Does learning error rates step of DAD2 have to have all samples under study?

Dear Friends,

I ran DADA2 on Iontorrent sequenced single end cDNA data, and below is the denoising result log:

R version 3.5.1 (2018-07-02)
Loading required package: Rcpp
DADA2: 1.10.0 / Rcpp: 1.0.1 / RcppParallel: 4.4.2

  1. Filtering …
  2. Learning Error Rates
    279982055 total bases in 1191413 reads from 3 samples will be used for learning the error rates.
  3. Denoise samples …
  4. Remove chimeras (method = consensus)
  5. Report read numbers through the pipeline
  6. Write output
    Running external command line application(s). This may print messages to stdout and/or stderr.
    The command(s) being run are below. These commands cannot be manually re-run as they will depend on temporary files that no longer exist.

Command: run_dada_single.R /data/data/NPRP-11-data/qiime-results/qiime-tmp/qiime2-archive-k1k9jgmh/6b3f03d0-f354-465d-935e-1bb073c642d9/data /data/data/NPRP-11-data/qiime-results/qiime-tmp/tmp8zc83ut3/output.tsv.biom /data/data/NPRP-11-data/qiime-results/qiime-tmp/tmp8zc83ut3/track.tsv /data/data/NPRP-11-data/qiime-results/qiime-tmp/tmp8zc83ut3 235 0 2.0 2 Inf consensus 1.0 20 1000000 NULL 16

Saved FeatureTable[Frequency] to: Ionexpress_1to11-dada2-rep-seqs-table2.qza
Saved FeatureData[Sequence] to: Ionexpress_1to11_dada2-rep-seqs2.qza
Saved SampleData[DADA2Stats] to: Ionexpress_1to11_dada2-rep-seqs-stats2.qza

As we see the learning error rates used 3 samples out of 10 samples I have, does it matter? Or I can move on with my analysis.
Thanks!

Hello Daniel,

When you ran this command, did you pass in just 3 of your samples or did you run dada2 on all 10 samples?

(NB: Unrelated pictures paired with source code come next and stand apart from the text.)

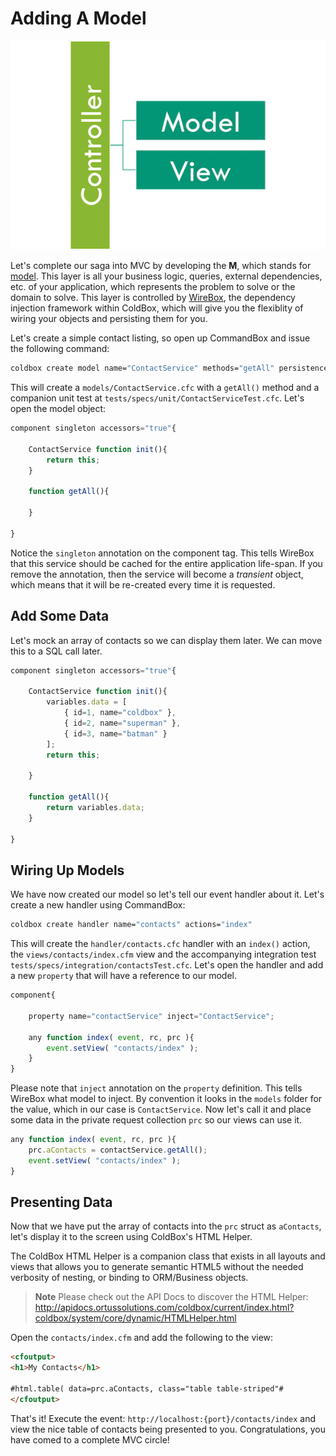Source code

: # Adding A Model

![](/images/MVC.png)


Let's complete our saga into MVC by developing the **M**, which stands for [model](https://en.wikipedia.org/wiki/Domain_model).  This layer is all your business logic, queries, external dependencies, etc. of your application, which represents the problem to solve or the domain to solve.  This layer is controlled by [WireBox](https://wirebox.ortusbooks.com), the dependency injection framework within ColdBox, which will give you the flexiblity of wiring your objects and persisting them for you.

Let's create a simple contact listing, so open up CommandBox and issue the following command:

```bash
coldbox create model name="ContactService" methods="getAll" persistence="singleton"
```

This will create a `models/ContactService.cfc` with a `getAll()` method and a companion unit test at `tests/specs/unit/ContactServiceTest.cfc`.  Let's open the model object:

```js
component singleton accessors="true"{      

    ContactService function init(){         
        return this;     
    }

    function getAll(){      

    }

}
```

Notice the `singleton` annotation on the component tag.  This tells WireBox that this service should be cached for the entire application life-span. If you remove the annotation, then the service will become a _transient_ object, which means that it will be re-created every time it is requested.

## Add Some Data

Let's mock an array of contacts so we can display them later. We can move this to a SQL call later.

```js
component singleton accessors="true"{

    ContactService function init(){
        variables.data = [
            { id=1, name="coldbox" },
            { id=2, name="superman" },
            { id=3, name="batman" }
        ];    
        return this;

    }

    function getAll(){
        return variables.data;
    }

}
```

## Wiring Up Models

We have now created our model so let's tell our event handler about it. Let's create a new handler using CommandBox:

```bash
coldbox create handler name="contacts" actions="index"
```

This will create the `handler/contacts.cfc` handler with an `index()` action, the `views/contacts/index.cfm` view and the accompanying integration test `tests/specs/integration/contactsTest.cfc`.  Let's open the handler and add a new `property` that will have a reference to our model.

```js
component{ 

    property name="contactService" inject="ContactService";

    any function index( event, rc, prc ){ 
        event.setView( "contacts/index" ); 
    }
}
```

Please note that `inject` annotation on the `property` definition.  This tells WireBox what model to inject.  By convention it looks in the `models` folder for the value, which in our case is `ContactService`.  Now let's call it and place some data in the private request collection `prc` so our views can use it.

```js
any function index( event, rc, prc ){
    prc.aContacts = contactService.getAll();
    event.setView( "contacts/index" );
}
```

## Presenting Data

Now that we have put the array of contacts into the `prc` struct as `aContacts`, let's display it to the screen using ColdBox's HTML Helper. 

The ColdBox HTML Helper is a companion class that exists in all layouts and views that allows you to generate semantic HTML5 without the needed verbosity of nesting, or binding to ORM/Business objects.

> **Note** Please check out the API Docs to discover the HTML Helper: http://apidocs.ortussolutions.com/coldbox/current/index.html?coldbox/system/core/dynamic/HTMLHelper.html

Open the `contacts/index.cfm` and add the following to the view:

```html
<cfoutput>
<h1>My Contacts</h1>

#html.table( data=prc.aContacts, class="table table-striped"#
</cfoutput>
```

That's it! Execute the event: `http://localhost:{port}/contacts/index` and view the nice table of contacts being presented to you.  Congratulations, you have comed to a complete MVC circle!


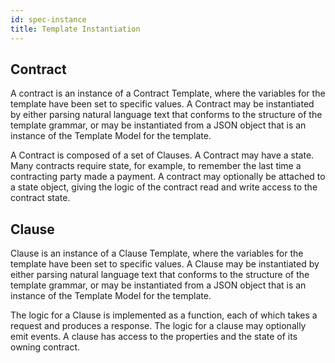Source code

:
 ```yaml
---
id: spec-instance
title: Template Instantiation
---
```


## Contract

A contract is an instance of a Contract Template, where the variables for the template have been set to specific values. A Contract may be instantiated by either parsing natural language text that conforms to the structure of the template grammar, or may be instantiated from a JSON object that is an instance of the Template Model for the template.

A Contract is composed of a set of Clauses. A Contract may have a state. Many contracts require state, for example, to remember the last time a contracting party made a payment. A contract may optionally be attached to a state object, giving the logic of the contract read and write access to the contract state.

## Clause 

Clause is an instance of a Clause Template, where the variables for the template have been set to specific values.
A Clause may be instantiated by either parsing natural language text that conforms to the structure of the 
template grammar, or may be instantiated from a JSON object that is an instance of the Template Model for the
template.

The logic for a Clause is implemented as a function, each of which takes a request and produces a response. The logic for a clause may optionally emit events. A clause has access to the properties and the state of its owning contract.

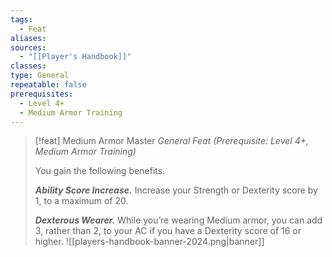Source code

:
 ```yaml
---
tags:
  - Feat
aliases: 
sources:
  - "[[Player's Handbook]]"
classes: 
type: General
repeatable: false
prerequisites:
  - Level 4+
  - Medium Armor Training
---
```

>[!feat] Medium Armor Master
>_General Feat (Prerequisite: Level 4+, Medium Armor Training)_
>
>You gain the following benefits.
>
>**_Ability Score Increase._** Increase your Strength or Dexterity score by 1, to a maximum of 20.
>
>**_Dexterous Wearer._** While you’re wearing Medium armor, you can add 3, rather than 2, to your AC if you have a Dexterity score of 16 or higher.
![[players-handbook-banner-2024.png|banner]]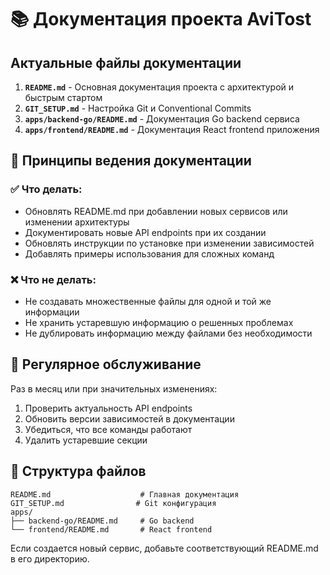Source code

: # 📚 Документация проекта AviTost

## Актуальные файлы документации

1. **`README.md`** - Основная документация проекта с архитектурой и быстрым стартом
2. **`GIT_SETUP.md`** - Настройка Git и Conventional Commits
3. **`apps/backend-go/README.md`** - Документация Go backend сервиса
4. **`apps/frontend/README.md`** - Документация React frontend приложения

## 📝 Принципы ведения документации

### ✅ Что делать:

- Обновлять README.md при добавлении новых сервисов или изменении архитектуры
- Документировать новые API endpoints при их создании
- Обновлять инструкции по установке при изменении зависимостей
- Добавлять примеры использования для сложных команд

### ❌ Что не делать:

- Не создавать множественные файлы для одной и той же информации
- Не хранить устаревшую информацию о решенных проблемах
- Не дублировать информацию между файлами без необходимости

## 🔄 Регулярное обслуживание

Раз в месяц или при значительных изменениях:

1. Проверить актуальность API endpoints
2. Обновить версии зависимостей в документации
3. Убедиться, что все команды работают
4. Удалить устаревшие секции

## 📁 Структура файлов

```
README.md                    # Главная документация
GIT_SETUP.md                # Git конфигурация
apps/
├── backend-go/README.md     # Go backend
└── frontend/README.md       # React frontend
```

Если создается новый сервис, добавьте соответствующий README.md в его директорию.
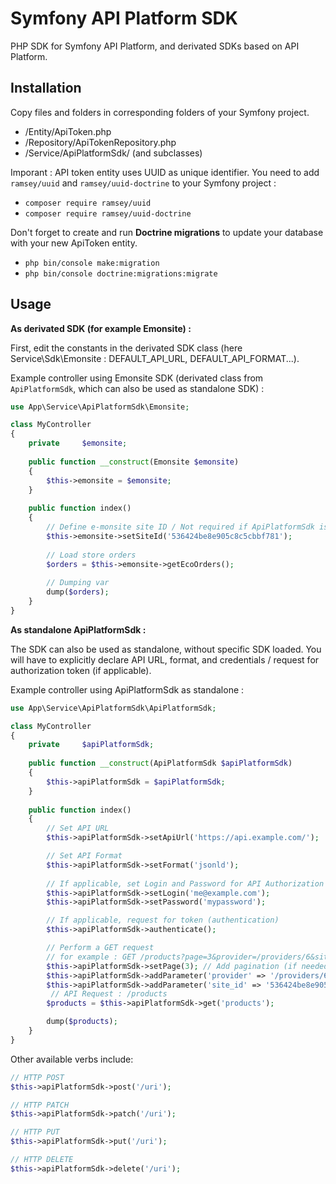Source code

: # Symfony API Platform SDK

PHP SDK for Symfony API Platform, and derivated SDKs based on API Platform.

## Installation

Copy files and folders in corresponding folders of your Symfony project.

- /Entity/ApiToken.php
- /Repository/ApiTokenRepository.php
- /Service/ApiPlatformSdk/ (and subclasses)

Imporant : API token entity uses UUID as unique identifier. You need to add `ramsey/uuid` and `ramsey/uuid-doctrine` to your Symfony project :

- `composer require ramsey/uuid`
- `composer require ramsey/uuid-doctrine`

Don't forget to create and run **Doctrine migrations** to update your database with your new ApiToken entity.

- `php bin/console make:migration`
- `php bin/console doctrine:migrations:migrate`

## Usage

**As derivated SDK (for example Emonsite) :**

First, edit the constants in the derivated SDK class (here Service\Sdk\Emonsite : DEFAULT_API_URL, DEFAULT_API_FORMAT...).

Example controller using Emonsite SDK (derivated class from `ApiPlatformSdk`, which can also be used as standalone SDK) :

```php
use App\Service\ApiPlatformSdk\Emonsite;

class MyController
{
	private     $emonsite;
	
	public function __construct(Emonsite $emonsite)
	{
		$this->emonsite = $emonsite;
	}
	
	public function index()
	{
		// Define e-monsite site ID / Not required if ApiPlatformSdk is used as standalone
		$this->emonsite->setSiteId('536424be8e905c8c5cbbf781');
		
		// Load store orders
		$orders = $this->emonsite->getEcoOrders();
		
		// Dumping var
		dump($orders);
	}
}
```

**As standalone ApiPlatformSdk :**

The SDK can also be used as standalone, without specific SDK loaded. You will have to explicitly declare API URL, format, and credentials / request for authorization token (if applicable).

Example controller using ApiPlatformSdk as standalone :

```php
use App\Service\ApiPlatformSdk\ApiPlatformSdk;

class MyController
{
	private     $apiPlatformSdk;
	
	public function __construct(ApiPlatformSdk $apiPlatformSdk)
	{
		$this->apiPlatformSdk = $apiPlatformSdk;
	}
	
	public function index()
	{
		// Set API URL
		$this->apiPlatformSdk->setApiUrl('https://api.example.com/');

		// Set API Format
		$this->apiPlatformSdk->setFormat('jsonld');
		
		// If applicable, set Login and Password for API Authorization
		$this->apiPlatformSdk->setLogin('me@example.com');
		$this->apiPlatformSdk->setPassword('mypassword');

		// If applicable, request for token (authentication)
		$this->apiPlatformSdk->authenticate();

		// Perform a GET request
		// for example : GET /products?page=3&provider=/providers/6&site_id=536424be8e905c8c5cbbf781
		$this->apiPlatformSdk->setPage(3); // Add pagination (if needed) : page 3
		$this->apiPlatformSdk->addParameter('provider' => '/providers/6'); // Add query string parameter : &provider=/providers/6
		$this->apiPlatformSdk->addParameter('site_id' => '536424be8e905c8c5cbbf781'); // Add query string parameter : &site_id=536424be8e905c8c5cbbf781
		 // API Request : /products
		$products = $this->apiPlatformSdk->get('products');

		dump($products);
	}
}
```


Other available verbs include:

```php
// HTTP POST
$this->apiPlatformSdk->post('/uri');

// HTTP PATCH
$this->apiPlatformSdk->patch('/uri');

// HTTP PUT
$this->apiPlatformSdk->put('/uri');

// HTTP DELETE
$this->apiPlatformSdk->delete('/uri');
```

(It’s better to learn errors of your full data set, but dada2 is pretty flexible!)

Colin

Thanks! I passed all 10 samples. And, performed diversity analysis from the denoised result obtained with error rates calculated from 3 samples. As you aid, dada2 is flexible, should I leave he analysis as performed or try to get the error rates for all 10 samples? Thanks

I would run dada2 on all 10 samples at once! Then you can always use qiime feature-table filter-samples to use just keep the three samples later on.
https://docs.qiime2.org/2018.11/tutorials/filtering/#metadata-based-filtering

Thanks…but i think you misunderstood. I ran dada2 on all 10 samples demux file. In dada2 log it says error rate using 3 samples. Does it really matter if error rate is calculated using 3 samples? Thanks.

Got it!

Ok, I think everything is fine. Dada2 uses the first x samples (sorted) to build up the n-reads values and train the error models.

Because errors are similar on each run, this is the default and should work well. You are good to go :slight_smile:

Colin

Thanks @colinbrislawn!